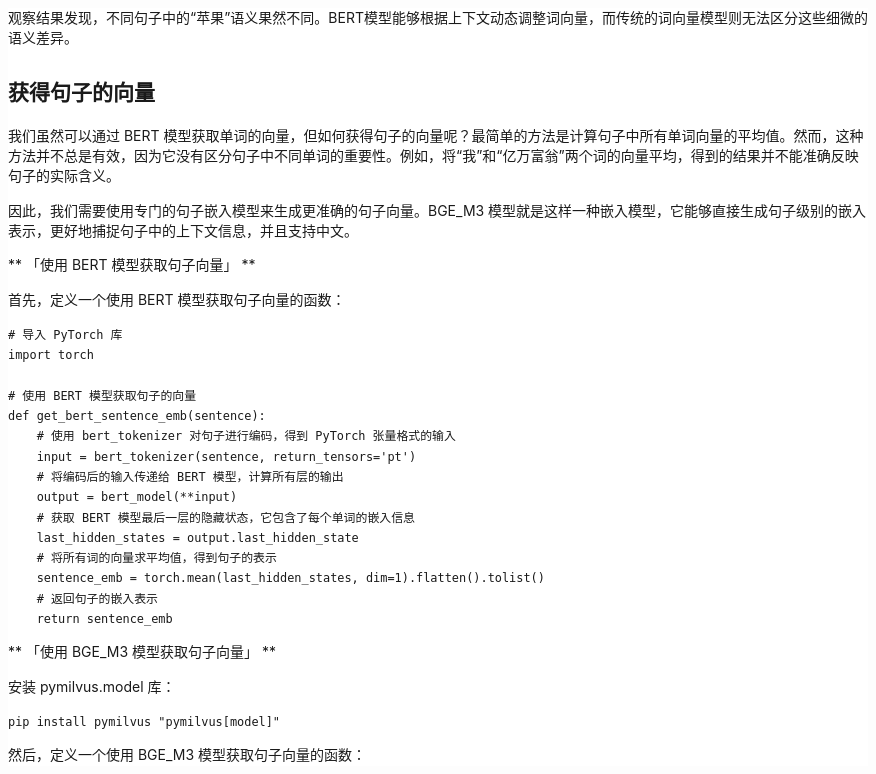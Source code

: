 
观察结果发现，不同句子中的“苹果”语义果然不同。BERT模型能够根据上下文动态调整词向量，而传统的词向量模型则无法区分这些细微的语义差异。

##  获得句子的向量

我们虽然可以通过 BERT
模型获取单词的向量，但如何获得句子的向量呢？最简单的方法是计算句子中所有单词向量的平均值。然而，这种方法并不总是有效，因为它没有区分句子中不同单词的重要性。例如，将“我”和“亿万富翁”两个词的向量平均，得到的结果并不能准确反映句子的实际含义。

因此，我们需要使用专门的句子嵌入模型来生成更准确的句子向量。BGE_M3
模型就是这样一种嵌入模型，它能够直接生成句子级别的嵌入表示，更好地捕捉句子中的上下文信息，并且支持中文。

** 「使用 BERT 模型获取句子向量」  **

首先，定义一个使用 BERT 模型获取句子向量的函数：

    
    
    # 导入 PyTorch 库  
    import torch  
      
    # 使用 BERT 模型获取句子的向量  
    def get_bert_sentence_emb(sentence):  
        # 使用 bert_tokenizer 对句子进行编码，得到 PyTorch 张量格式的输入  
        input = bert_tokenizer(sentence, return_tensors='pt')  
        # 将编码后的输入传递给 BERT 模型，计算所有层的输出  
        output = bert_model(**input)  
        # 获取 BERT 模型最后一层的隐藏状态，它包含了每个单词的嵌入信息  
        last_hidden_states = output.last_hidden_state  
        # 将所有词的向量求平均值，得到句子的表示  
        sentence_emb = torch.mean(last_hidden_states, dim=1).flatten().tolist()  
        # 返回句子的嵌入表示  
        return sentence_emb  
    

** 「使用 BGE_M3 模型获取句子向量」  **

安装 pymilvus.model 库：

    
    
    pip install pymilvus "pymilvus[model]"  
    

然后，定义一个使用 BGE_M3 模型获取句子向量的函数：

Assignment –
The lines to write out run from the one with "# 获取 BERT 模型最后一层的隐藏状态，它包含了每个单词的嵌入信息" through the end of the records. Give them exactly, and only them.

Answer area –
        # 获取 BERT 模型最后一层的隐藏状态，它包含了每个单词的嵌入信息  
        last_hidden_states = output.last_hidden_state  
        # 将所有词的向量求平均值，得到句子的表示  
        sentence_emb = torch.mean(last_hidden_states, dim=1).flatten().tolist()  
        # 返回句子的嵌入表示  
        return sentence_emb  
    

** 「使用 BGE_M3 模型获取句子向量」  **

安装 pymilvus.model 库：

    
    
    pip install pymilvus "pymilvus[model]"  
    

然后，定义一个使用 BGE_M3 模型获取句子向量的函数：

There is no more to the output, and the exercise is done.